Saved data entries:
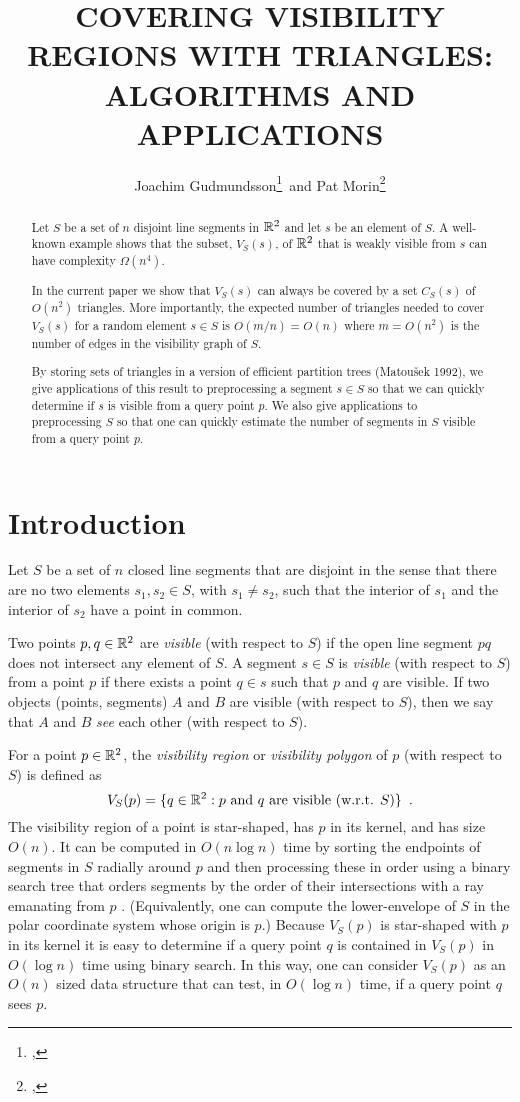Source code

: \documentclass{patmorin}
\title{\MakeUppercase{Covering Visibility Regions with Triangles:\newline
       Algorithms and Applications}}
\author{Joachim Gudmundsson\thanks{\affil{NICTA},
\email{joachim.gudmundsson@nicta.com.au}}\, 
       and Pat Morin\thanks{\affil{Carleton University},
\email{morin@scs.carleton.ca}}}
\begin{document}
\maketitle
\begin{abstract}
Let $S$ be a set of $n$ disjoint line segments in $\mathbb{R}^2$ and let $s$ be an
element of $S$.  A well-known example shows that the subset, $V_S(s)$, of
$\mathbb{R}^2$ that is weakly visible from $s$ can have complexity $\Omega(n^4)$.

In the current paper we show that $V_S(s)$ can always be covered by a set
$C_S(s)$ of $O(n^2)$ triangles.  More importantly, the expected number
of triangles needed to cover $V_S(s)$ for a random element $s\in S$ is
$O(m/n)=O(n)$ where $m=O(n^2)$ is the number of edges in the visibility
graph of $S$.

By storing sets of triangles in a version of efficient partition trees
(Matou\v{s}ek 1992), we give applications of this result to preprocessing
a segment $s\in S$ so that we can quickly determine if $s$ is visible
from a query point $p$.  We also give applications to preprocessing $S$
so that one can quickly estimate the number of segments in $S$ visible
from a query point $p$.
\end{abstract}

\section{Introduction}

Let $S$ be a set of $n$ closed line segments that are disjoint in the
sense that there are no two elements $s_1,s_2\in S$, with $s_1\neq s_2$,
such that the interior of $s_1$ and the interior of $s_2$ have a point
in common.

Two points $p,q\in\mathbb{R}^2$ are \emph{visible} (with respect to $S$) if the
open line segment $pq$ does not intersect any element of $S$.  A segment
$s\in S$ is \emph{visible} (with respect to $S$) from a point $p$ if there
exists a point $q\in s$ such that $p$ and $q$ are visible.  If two objects
(points, segments) $A$ and $B$ are visible (with respect to $S$), then we
say that $A$ and $B$ \emph{see} each other (with respect to $S$).

For a point $p\in\mathbb{R}^2$, the \emph{visibility region} or \emph{visibility
polygon} of $p$ (with respect to $S$) is defined as
\[
   V_S(p)=\{q\in\mathbb{R}^2:\mbox{$p$ and $q$ are visible (w.r.t. $S$)}\} 
      \enspace .
\]
The visibility region of a point is star-shaped, has $p$ in its
kernel, and has size $O(n)$. It can be computed in $O(n\log n)$ time
by sorting the endpoints of segments in $S$ radially around $p$ and
then processing these in order using a binary search tree that orders
segments by the order of their intersections with a ray emanating from $p$
\cite{a85,so84}. (Equivalently, one can compute the lower-envelope of $S$
in the polar coordinate system whose origin is $p$.)  Because $V_S(p)$
is star-shaped with $p$ in its kernel it is easy to determine if a query
point $q$ is contained in $V_S(p)$ in $O(\log n)$ time using binary
search. In this way, one can consider $V_S(p)$ as an $O(n)$ sized data
structure that can test, in $O(\log n)$ time, if a query point $q$
sees $p$.
\end{document}
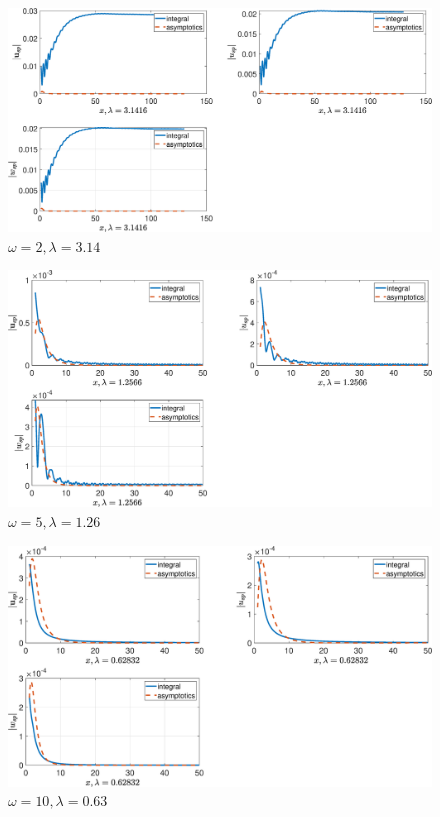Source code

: \begin{figure}[!h]\centering\includegraphics[scale=0.38]{uspw2cp(1)2cp(2)1cs(1)0,5cs(20,3rho(1)2rho(2)1.eps}\caption{$ \omega = 2, \lambda = 3.14$}\end{figure}

\begin{figure}[!h]\centering\includegraphics[scale=0.38]{uspw5cp(1)2cp(2)1cs(1)0,5cs(20,3rho(1)2rho(2)1.eps}\caption{$ \omega = 5, \lambda = 1.26$}\end{figure}

\begin{figure}[!h]\centering\includegraphics[scale=0.38]{uspw10cp(1)2cp(2)1cs(1)0,5cs(20,3rho(1)2rho(2)1.eps}\caption{$ \omega = 10, \lambda = 0.63$}\end{figure}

= Task statement =
An exact copy of the lines above between the line holding "is defined as" and the line holding "segments by the", inclusive, is the whole answer.

= Result of this task =
polygon} of $p$ (with respect to $S$) is defined as
\[
   V_S(p)=\{q\in\mathbb{R}^2:\mbox{$p$ and $q$ are visible (w.r.t. $S$)}\} 
      \enspace .
\]
The visibility region of a point is star-shaped, has $p$ in its
kernel, and has size $O(n)$. It can be computed in $O(n\log n)$ time
by sorting the endpoints of segments in $S$ radially around $p$ and
then processing these in order using a binary search tree that orders
segments by the order of their intersections with a ray emanating from $p$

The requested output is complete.